- Your instructions:
Go through the records and report each line in which the word "that" occurs.

(Stored data entries)
>>

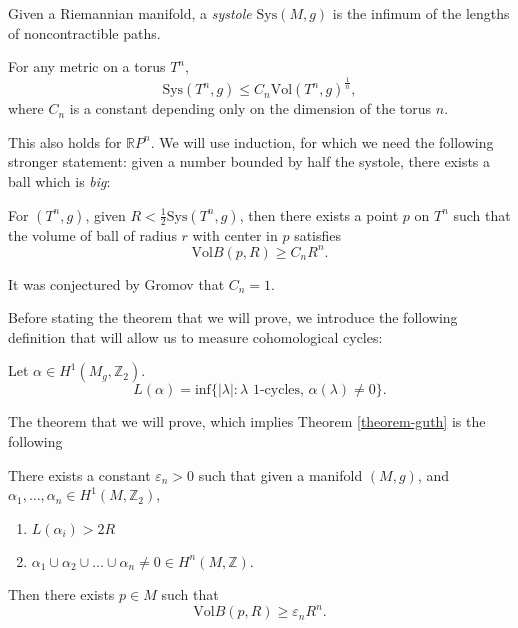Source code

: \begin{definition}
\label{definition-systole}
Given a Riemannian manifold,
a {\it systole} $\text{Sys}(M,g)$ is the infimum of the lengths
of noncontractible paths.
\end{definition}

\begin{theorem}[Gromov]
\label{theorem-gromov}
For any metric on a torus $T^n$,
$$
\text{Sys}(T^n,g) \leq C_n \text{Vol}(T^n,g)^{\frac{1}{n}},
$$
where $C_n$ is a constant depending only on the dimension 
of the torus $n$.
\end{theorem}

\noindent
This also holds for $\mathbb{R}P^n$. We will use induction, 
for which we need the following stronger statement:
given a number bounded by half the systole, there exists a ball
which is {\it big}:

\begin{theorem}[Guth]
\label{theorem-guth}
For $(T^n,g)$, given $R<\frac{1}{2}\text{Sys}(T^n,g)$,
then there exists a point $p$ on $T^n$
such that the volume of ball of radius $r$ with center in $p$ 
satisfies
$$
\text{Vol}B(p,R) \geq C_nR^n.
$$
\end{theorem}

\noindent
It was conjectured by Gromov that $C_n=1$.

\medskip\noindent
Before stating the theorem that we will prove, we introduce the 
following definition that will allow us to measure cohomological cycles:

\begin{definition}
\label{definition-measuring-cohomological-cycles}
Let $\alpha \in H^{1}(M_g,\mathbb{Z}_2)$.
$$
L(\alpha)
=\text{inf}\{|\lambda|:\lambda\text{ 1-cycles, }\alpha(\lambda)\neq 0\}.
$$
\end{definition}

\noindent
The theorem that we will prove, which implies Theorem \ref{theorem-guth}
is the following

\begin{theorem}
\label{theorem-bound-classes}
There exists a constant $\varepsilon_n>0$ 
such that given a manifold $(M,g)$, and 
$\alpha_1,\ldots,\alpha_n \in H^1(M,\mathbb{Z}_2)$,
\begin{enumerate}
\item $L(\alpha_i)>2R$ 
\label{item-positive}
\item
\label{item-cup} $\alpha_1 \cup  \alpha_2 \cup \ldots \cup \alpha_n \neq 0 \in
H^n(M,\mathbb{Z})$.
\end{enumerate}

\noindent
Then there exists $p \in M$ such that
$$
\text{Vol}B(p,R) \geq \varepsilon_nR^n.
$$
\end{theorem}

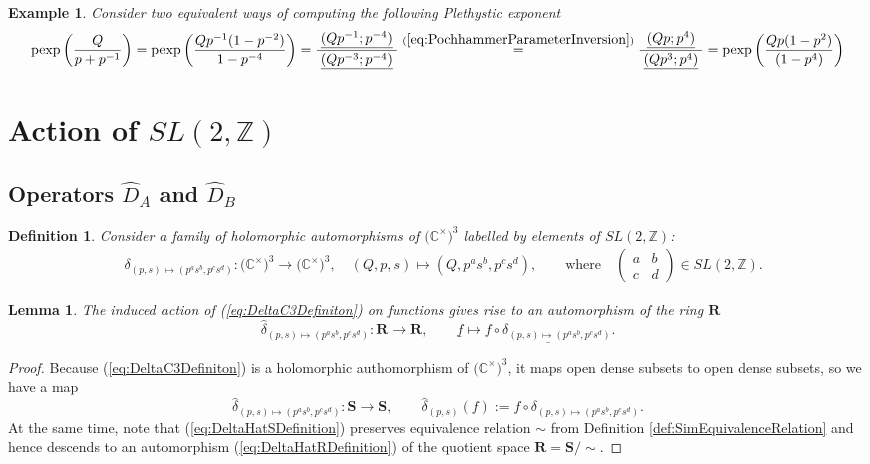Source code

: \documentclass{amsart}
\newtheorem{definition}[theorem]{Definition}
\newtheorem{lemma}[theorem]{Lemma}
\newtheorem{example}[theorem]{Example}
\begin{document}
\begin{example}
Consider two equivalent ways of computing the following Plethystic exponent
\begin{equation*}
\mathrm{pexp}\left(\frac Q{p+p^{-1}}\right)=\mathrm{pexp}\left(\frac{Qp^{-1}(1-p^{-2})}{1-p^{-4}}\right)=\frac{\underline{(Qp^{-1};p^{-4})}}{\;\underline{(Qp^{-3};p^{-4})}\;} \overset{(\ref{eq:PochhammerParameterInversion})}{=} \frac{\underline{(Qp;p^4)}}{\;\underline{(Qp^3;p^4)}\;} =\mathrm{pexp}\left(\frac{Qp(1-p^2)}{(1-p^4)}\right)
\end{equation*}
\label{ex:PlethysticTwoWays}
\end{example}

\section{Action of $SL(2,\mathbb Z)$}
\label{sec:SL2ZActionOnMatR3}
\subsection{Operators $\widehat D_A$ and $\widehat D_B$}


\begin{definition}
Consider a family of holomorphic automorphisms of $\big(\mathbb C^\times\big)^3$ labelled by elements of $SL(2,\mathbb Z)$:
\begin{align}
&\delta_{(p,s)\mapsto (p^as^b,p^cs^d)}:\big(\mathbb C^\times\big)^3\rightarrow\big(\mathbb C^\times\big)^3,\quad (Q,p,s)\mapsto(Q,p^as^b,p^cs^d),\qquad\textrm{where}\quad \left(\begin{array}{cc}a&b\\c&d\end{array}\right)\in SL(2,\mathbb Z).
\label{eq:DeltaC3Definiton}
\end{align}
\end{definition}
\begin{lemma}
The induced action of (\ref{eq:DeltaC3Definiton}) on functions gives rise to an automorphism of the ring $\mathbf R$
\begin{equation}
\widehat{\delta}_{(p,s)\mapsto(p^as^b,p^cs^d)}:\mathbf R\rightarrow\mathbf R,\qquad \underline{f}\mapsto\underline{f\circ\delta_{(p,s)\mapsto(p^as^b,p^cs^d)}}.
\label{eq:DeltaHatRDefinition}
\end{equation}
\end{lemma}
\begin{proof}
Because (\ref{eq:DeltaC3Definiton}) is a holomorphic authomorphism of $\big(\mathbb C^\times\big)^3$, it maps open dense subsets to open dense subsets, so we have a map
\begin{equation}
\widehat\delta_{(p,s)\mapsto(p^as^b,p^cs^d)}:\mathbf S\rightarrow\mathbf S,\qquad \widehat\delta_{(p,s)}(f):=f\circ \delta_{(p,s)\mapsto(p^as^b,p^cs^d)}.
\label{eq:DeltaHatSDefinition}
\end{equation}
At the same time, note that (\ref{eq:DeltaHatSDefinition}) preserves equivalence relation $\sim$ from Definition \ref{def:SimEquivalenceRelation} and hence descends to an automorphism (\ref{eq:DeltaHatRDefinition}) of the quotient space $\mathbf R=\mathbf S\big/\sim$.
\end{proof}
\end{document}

<<

- Answer to this task:
such that the volume of ball of radius $r$ with center in $p$ 
It was conjectured by Gromov that $C_n=1$.
Before stating the theorem that we will prove, we introduce the 
following definition that will allow us to measure cohomological cycles:
The theorem that we will prove, which implies Theorem \ref{theorem-guth}
such that given a manifold $(M,g)$, and 
Then there exists $p \in M$ such that
At the same time, note that (\ref{eq:DeltaHatSDefinition}) preserves equivalence relation $\sim$ from Definition \ref{def:SimEquivalenceRelation} and hence descends to an automorphism (\ref{eq:DeltaHatRDefinition}) of the quotient space $\mathbf R=\mathbf S\big/\sim$.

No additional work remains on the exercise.